How do we mitigate that?
We hope that the comprehensive effort of the population-representative sample will identify multifactorial drivers of testing disparities, health outcome disparities, and importantly, the behavioral, economic and mental health impacts on families, including families with children. We are following individuals from a baseline survey through antibody and viral PCR [polymerase chain reaction] testing. Next we are doing weekly and monthly pulses, or real-time rapid assessments, of all household members, then a 12-month follow-up. We are also conducting interim testing if anyone is symptomatic or a PUI [patient under investigation]. It’s a pretty comprehensive study that will yield a population-representative sample, rather than what we’ve seen in other studies that are using convenience sampling approaches. Very few places have done this type of massive undertaking — to not only understand prevalence and incidence but also the true burden of the impact.
The burden of impact?
The study will help us understand where the infection has been, where and what it is currently, and learn more about household transmission, including that of children, and lost jobs, lost family members, evictions and the medical effects of physical distancing. We will learn things about crowded living conditions, which are important for transmission. In Baltimore, where you can find up to 15 individuals living within a household, of course you are going to see a higher level of transmission. Physical distancing and wearing face masks in those conditions is incredibly important to minimize onward transmission. Understanding these impacts is critical for our city, where there are great racial and ethnic disparities in income and health outcomes, to enable social policy solutions and resources. Understanding these issues will also help directly inform public health practice, especially if we continue to experience second and third waves of COVID-19.
Are you optimistic these initiatives will effect change?
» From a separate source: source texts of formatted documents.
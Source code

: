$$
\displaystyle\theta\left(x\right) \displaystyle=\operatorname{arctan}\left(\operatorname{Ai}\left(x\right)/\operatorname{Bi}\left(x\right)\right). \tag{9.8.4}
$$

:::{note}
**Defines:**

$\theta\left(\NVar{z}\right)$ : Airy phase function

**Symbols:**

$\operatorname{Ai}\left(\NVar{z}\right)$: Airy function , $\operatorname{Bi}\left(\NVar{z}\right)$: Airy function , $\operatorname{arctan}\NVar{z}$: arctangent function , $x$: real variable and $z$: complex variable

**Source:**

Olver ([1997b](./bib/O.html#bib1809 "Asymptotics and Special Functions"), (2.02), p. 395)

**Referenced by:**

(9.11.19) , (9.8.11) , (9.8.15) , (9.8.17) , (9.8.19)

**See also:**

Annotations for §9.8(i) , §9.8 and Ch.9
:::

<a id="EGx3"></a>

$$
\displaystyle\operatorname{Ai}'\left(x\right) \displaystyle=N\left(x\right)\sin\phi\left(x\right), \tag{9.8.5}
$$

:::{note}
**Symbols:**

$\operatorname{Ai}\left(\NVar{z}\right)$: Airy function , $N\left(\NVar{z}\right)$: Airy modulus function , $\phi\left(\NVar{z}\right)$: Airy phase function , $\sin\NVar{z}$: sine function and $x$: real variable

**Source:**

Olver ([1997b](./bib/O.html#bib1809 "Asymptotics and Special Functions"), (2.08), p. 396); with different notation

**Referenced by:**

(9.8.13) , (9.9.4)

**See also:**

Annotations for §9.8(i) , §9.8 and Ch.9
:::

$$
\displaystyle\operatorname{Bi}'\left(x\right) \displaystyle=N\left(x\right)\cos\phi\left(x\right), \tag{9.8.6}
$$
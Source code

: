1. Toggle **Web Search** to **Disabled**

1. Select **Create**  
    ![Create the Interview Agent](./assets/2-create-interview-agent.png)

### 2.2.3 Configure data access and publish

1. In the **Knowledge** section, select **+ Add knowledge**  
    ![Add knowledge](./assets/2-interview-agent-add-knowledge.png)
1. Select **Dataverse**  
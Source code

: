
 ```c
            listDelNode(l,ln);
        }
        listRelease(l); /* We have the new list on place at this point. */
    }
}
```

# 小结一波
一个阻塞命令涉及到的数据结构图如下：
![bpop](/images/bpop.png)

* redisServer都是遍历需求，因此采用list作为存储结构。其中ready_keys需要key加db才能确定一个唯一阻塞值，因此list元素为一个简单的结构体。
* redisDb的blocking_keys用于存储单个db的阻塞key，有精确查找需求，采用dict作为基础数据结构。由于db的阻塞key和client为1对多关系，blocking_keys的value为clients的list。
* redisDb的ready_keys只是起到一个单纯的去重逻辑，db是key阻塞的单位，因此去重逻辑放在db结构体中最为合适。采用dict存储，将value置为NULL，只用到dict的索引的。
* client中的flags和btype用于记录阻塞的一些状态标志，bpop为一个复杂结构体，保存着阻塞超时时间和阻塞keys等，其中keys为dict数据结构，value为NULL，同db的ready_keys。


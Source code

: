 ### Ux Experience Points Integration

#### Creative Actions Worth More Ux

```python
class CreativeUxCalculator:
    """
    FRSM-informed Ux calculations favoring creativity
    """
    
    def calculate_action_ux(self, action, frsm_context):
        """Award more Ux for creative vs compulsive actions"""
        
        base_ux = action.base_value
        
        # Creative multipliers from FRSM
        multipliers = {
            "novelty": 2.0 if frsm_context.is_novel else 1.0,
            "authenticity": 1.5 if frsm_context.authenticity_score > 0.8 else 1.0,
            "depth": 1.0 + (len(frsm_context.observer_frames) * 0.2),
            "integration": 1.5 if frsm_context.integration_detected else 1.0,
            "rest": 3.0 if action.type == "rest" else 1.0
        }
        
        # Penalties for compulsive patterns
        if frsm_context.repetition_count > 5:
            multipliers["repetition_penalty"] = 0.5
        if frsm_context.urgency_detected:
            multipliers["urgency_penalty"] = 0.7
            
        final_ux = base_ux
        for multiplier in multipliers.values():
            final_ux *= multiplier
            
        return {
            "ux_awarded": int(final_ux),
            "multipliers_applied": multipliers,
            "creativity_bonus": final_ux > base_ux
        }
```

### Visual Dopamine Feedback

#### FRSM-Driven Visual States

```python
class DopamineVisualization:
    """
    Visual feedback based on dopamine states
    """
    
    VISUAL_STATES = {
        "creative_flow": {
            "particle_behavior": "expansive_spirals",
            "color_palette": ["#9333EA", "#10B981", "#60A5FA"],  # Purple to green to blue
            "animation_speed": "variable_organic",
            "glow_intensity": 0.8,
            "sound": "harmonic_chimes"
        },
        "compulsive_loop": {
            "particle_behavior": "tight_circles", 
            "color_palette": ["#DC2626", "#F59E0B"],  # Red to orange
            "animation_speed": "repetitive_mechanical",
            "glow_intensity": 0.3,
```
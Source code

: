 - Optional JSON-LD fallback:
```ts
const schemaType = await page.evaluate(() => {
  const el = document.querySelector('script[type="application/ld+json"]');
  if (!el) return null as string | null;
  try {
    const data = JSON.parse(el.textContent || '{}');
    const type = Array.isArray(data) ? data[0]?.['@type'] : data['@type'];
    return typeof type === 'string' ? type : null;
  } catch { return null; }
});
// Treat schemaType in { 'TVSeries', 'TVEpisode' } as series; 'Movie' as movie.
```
I believe firmly that we need evidence to drive policies and public health practice. I am optimistic in that Johns Hopkins was willing to invest in this work, which will help us develop a solid evidence base that will be incredibly informative to our public health practitioners who are on their own front line. So many of us are on the front line as we live and work during this pandemic. We expect that the work will also help to lay important groundwork for vaccine access, acceptance and uptake. Which are the most important populations to bring the vaccines to? Where might there be pockets of resistance? What does immunity and/or reinfection look like? We need answers to these kinds of questions in a population-based way. You need the evidence to argue for resources and policies.